Although it might be possible to use regular expressions to get the values, you'll still have to make some decisions/validations on those values:
- ambiguous cases (as pointed by @BasilBourque's answer) like
11.04.1983
, when you don't know if it's April 11th or November 4th: in this case, you'll have to choose one (or maybe try to guess)
- validate other values: if you get things like day 32, or Feb 29th in a non-leap year, or April 31th - you'll need to check the values before using them
- and there's also the problem of calculating the age
For case 1, well, there's not much to do than guess. If you can receive dates in any format, there's no way to really solve this ambiguity (unless you assume some format is preferred).

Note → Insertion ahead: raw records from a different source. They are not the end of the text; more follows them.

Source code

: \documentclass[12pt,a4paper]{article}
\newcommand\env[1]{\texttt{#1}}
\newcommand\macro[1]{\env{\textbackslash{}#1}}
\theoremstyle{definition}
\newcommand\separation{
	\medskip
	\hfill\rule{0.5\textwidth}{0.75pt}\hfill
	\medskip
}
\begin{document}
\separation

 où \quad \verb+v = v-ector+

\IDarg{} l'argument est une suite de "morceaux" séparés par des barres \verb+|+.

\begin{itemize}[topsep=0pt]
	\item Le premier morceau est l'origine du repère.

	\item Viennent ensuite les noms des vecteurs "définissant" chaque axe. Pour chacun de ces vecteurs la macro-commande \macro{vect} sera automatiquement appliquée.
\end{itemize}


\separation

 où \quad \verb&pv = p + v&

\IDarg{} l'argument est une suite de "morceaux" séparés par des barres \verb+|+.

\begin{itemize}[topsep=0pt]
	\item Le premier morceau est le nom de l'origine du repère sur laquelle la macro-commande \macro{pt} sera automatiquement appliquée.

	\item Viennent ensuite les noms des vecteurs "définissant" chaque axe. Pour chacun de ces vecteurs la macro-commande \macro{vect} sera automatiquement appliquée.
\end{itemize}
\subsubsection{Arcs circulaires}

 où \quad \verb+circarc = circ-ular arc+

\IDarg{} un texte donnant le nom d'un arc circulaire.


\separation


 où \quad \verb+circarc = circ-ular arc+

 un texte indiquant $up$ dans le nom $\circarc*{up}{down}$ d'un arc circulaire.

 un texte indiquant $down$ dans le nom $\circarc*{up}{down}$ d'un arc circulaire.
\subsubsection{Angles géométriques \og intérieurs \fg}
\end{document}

For cases 2 and 3, though, Java's API can help you, as it already does all the validations you need.
If you're using Java 8, consider using the new java.time API. It's easier, less bugged and less error-prone than the old APIs.
If you're using Java <= 7, you can use the ThreeTen Backport, a great backport for Java 8's new date/time classes. And for Android, there's the ThreeTenABP (more on how to use it here).
The code below works for both.
The only difference is the package names (in Java 8 is java.time
and in ThreeTen Backport (or Android's ThreeTenABP) is org.threeten.bp
), but the classes and methods names are the same.
First, I create a list of DateTimeFormatter
objects, each one capable of parsing one (or more) of the formats.
For some cases I use optional sections (delimited by []
), because some patterns differ only by a space or a comma, so keeping them optional allows me to use the same formatter for both cases.
Other cases are trickier and require a more complex approach, using a DateTimeFormatterBuilder
(see comments in the code).
After that, I remove some unnecessary stuff (like Place of birth
, spaces in the beginning and end), then I try to parse the date with all the formatters, until it works (or get a null
if none works).
Then I use the date to calculate the age in years, using the ChronoUnit
class.
// list of different formatters
List<DateTimeFormatter> list = new ArrayList<>();
// 3-3-1986 (assuming it's day-month-year)
list.add(DateTimeFormatter.ofPattern("d-M-yyyy"));
// 11.04.1983 (assuming it's day.month.year)
list.add(DateTimeFormatter.ofPattern("dd.MM.yyyy"));
// 07/24/1969 (month/day/year)
list.add(DateTimeFormatter.ofPattern("MM/dd/yyyy"));
// "December, 05, 1986", "NOVEMBER 03, 1981", "July 3,1989" and "June,11,1979"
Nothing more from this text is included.